[[ Information open ]]
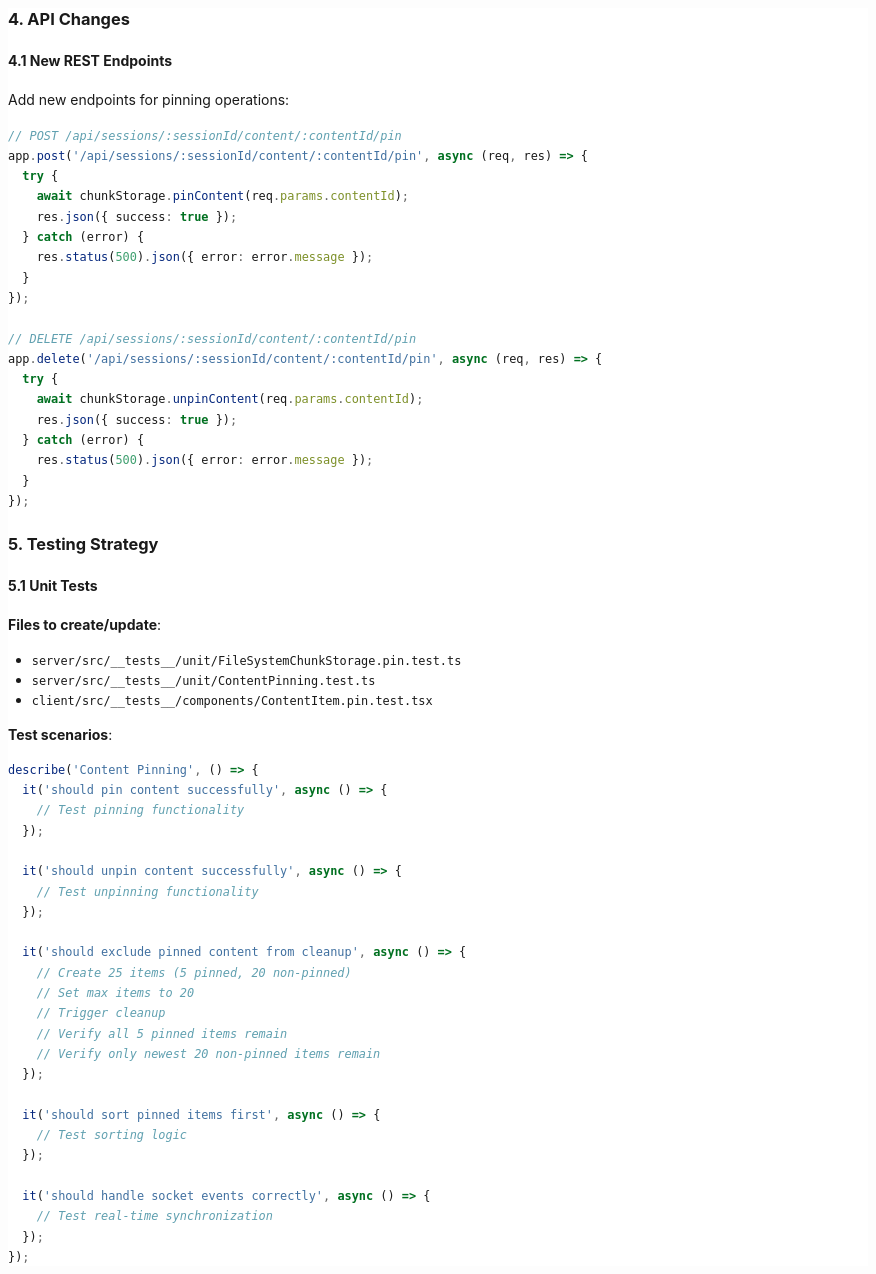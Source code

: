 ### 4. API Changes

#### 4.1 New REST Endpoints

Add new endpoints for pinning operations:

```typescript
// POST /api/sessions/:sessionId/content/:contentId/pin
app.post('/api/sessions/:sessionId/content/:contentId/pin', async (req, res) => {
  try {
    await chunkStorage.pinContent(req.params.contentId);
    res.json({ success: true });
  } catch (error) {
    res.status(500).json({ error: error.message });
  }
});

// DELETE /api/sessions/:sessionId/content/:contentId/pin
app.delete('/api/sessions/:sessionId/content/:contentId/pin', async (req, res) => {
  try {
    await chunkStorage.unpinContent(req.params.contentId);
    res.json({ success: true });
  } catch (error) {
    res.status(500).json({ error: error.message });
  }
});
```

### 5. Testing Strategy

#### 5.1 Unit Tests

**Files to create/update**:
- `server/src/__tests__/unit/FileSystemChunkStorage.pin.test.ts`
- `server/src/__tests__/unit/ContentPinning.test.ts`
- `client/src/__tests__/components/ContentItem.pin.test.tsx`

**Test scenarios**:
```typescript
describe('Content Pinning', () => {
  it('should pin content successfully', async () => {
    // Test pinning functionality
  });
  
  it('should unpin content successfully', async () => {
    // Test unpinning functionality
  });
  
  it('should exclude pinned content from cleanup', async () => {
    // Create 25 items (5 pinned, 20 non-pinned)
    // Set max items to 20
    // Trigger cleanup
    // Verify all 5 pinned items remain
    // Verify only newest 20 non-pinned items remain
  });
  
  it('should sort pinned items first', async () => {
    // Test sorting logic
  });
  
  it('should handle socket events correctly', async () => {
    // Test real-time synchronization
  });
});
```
[[ Information closed ]]
[[ Information open ]]
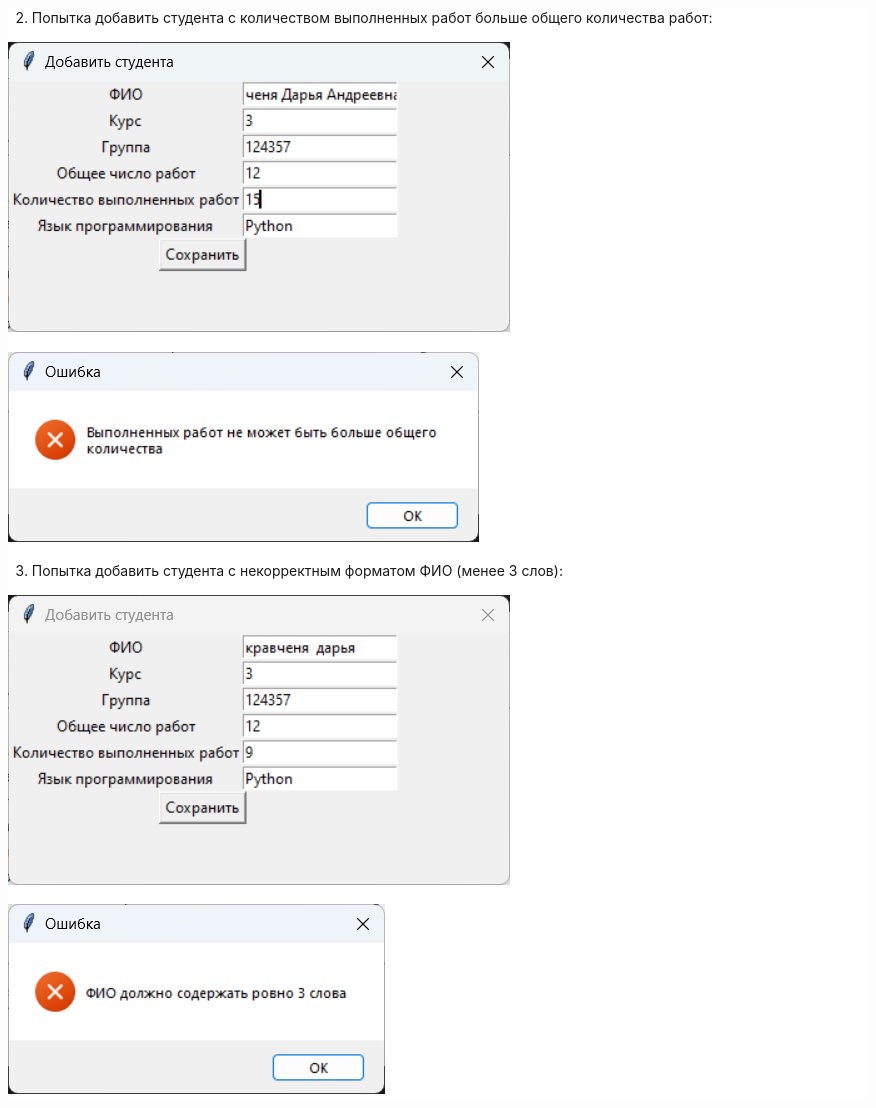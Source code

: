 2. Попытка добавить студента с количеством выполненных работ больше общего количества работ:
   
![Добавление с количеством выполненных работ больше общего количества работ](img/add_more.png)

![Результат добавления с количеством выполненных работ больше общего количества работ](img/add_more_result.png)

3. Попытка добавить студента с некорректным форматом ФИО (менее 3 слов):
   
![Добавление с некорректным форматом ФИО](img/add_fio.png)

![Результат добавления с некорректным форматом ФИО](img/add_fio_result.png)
[[ Information closed ]]
[[ Information open ]]
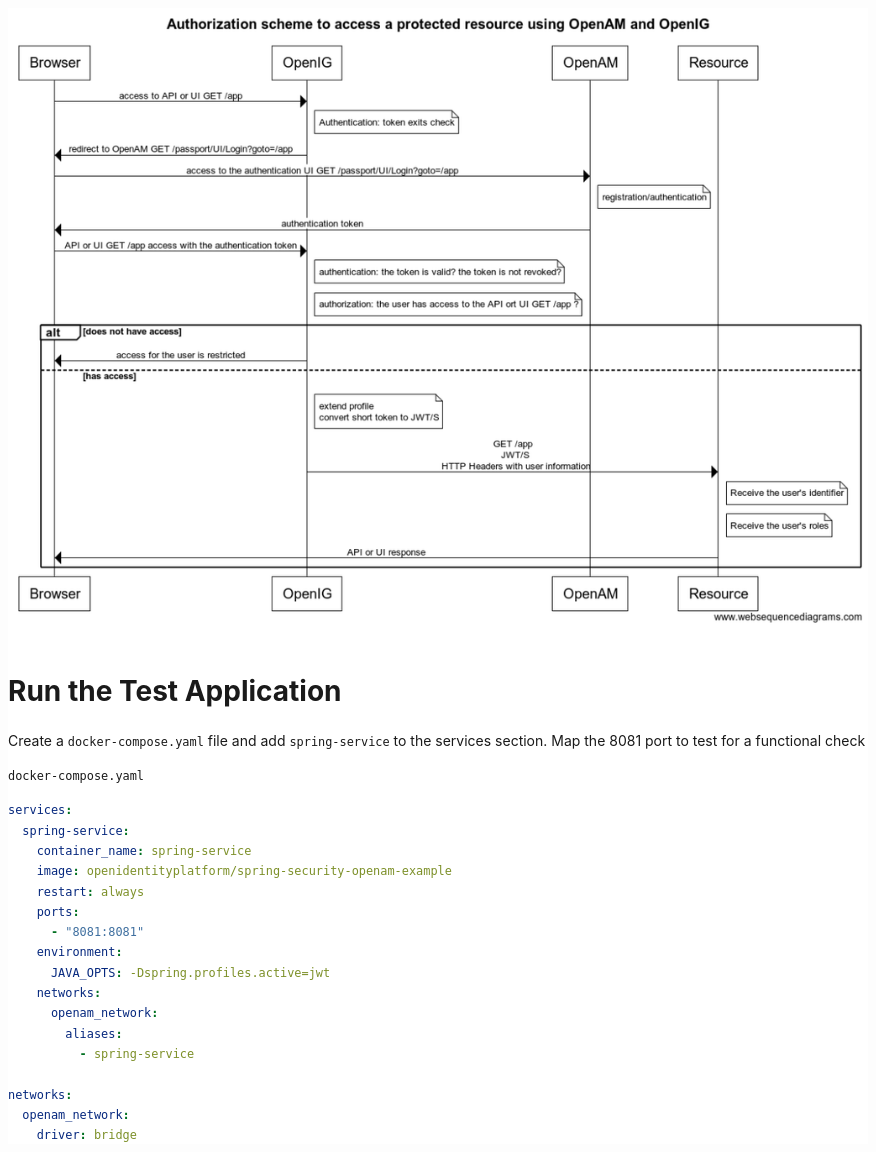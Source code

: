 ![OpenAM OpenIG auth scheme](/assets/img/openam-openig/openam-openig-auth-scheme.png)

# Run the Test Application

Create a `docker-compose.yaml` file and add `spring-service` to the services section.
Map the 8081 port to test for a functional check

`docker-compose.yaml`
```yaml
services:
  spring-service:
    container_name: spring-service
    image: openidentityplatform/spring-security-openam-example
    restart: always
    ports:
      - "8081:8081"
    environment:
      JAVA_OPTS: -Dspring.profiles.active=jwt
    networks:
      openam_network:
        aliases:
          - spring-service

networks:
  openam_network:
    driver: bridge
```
[[ Information closed ]]
Filter the entries down to the lines containing "sessions". Copy each of those lines.

// POST /api/sessions/:sessionId/content/:contentId/pin
app.post('/api/sessions/:sessionId/content/:contentId/pin', async (req, res) => {
// DELETE /api/sessions/:sessionId/content/:contentId/pin
app.delete('/api/sessions/:sessionId/content/:contentId/pin', async (req, res) => {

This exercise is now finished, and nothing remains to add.